Issue 4, 2012

Dissociation of hydrophobic and charged nano particles in aqueous guanidinium chloride and urea solutions: A molecular dynamics study

Abstract

It has been a long history that urea and guanidinium chloride (GdmCl) are used as agents for denaturing proteins. The underlying mechanism has been extensively studied in the past several decades. However, the question regarding why GdmCl is much stronger than urea has seldom been touched. Here, through molecular dynamics simulations, we show that a 4 M GdmCl solution is more able than 7 M urea solution to dissociate both hydrophobic and charged nano-particles (NP). Both urea and GdmCl affect the NPs' aggregation through direct binding to the NP surface. The advantages of GdmCl originate from the net charge of bound guanidinium ions which can generate a local positively charged environment around hydrophobic and negatively charged NPs. This effective coating can introduce Coulombic repulsion between all the NPs.
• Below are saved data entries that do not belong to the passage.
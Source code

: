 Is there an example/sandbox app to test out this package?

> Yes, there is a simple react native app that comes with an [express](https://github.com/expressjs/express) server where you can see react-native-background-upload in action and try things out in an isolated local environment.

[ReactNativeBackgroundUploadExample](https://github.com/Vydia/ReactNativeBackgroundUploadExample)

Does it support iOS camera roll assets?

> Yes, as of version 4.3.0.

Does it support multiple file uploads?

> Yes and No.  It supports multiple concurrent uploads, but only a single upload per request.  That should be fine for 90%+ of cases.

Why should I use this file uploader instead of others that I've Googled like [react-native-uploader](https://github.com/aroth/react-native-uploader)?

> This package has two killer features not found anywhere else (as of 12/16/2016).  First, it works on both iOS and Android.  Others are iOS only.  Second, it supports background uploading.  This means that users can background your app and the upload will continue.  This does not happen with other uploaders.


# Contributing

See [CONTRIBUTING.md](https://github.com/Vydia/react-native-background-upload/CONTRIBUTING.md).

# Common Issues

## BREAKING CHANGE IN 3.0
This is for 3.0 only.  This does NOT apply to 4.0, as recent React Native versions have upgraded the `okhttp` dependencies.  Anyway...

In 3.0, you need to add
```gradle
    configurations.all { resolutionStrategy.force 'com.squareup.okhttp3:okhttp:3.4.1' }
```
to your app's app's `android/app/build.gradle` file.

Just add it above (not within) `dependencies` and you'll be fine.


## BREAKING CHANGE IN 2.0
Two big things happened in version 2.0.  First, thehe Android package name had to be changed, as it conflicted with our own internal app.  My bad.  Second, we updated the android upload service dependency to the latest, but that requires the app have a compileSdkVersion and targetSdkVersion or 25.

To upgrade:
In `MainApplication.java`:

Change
Urea shows certain ability to dissociate hydrophobic NPs. However, in the case of charged NPs, urea molecules located between two opposite-charged NPs will form ordered hydrogen bonds, acting like “glue” which prevents separation of the NPs. Although urea can form hydrogen bonds with either hydrophilic amino acids or the protein backbone, which are believed to contribute to protein denaturation, our findings strongly suggest that this property does not always contribute positively to urea's denaturation power.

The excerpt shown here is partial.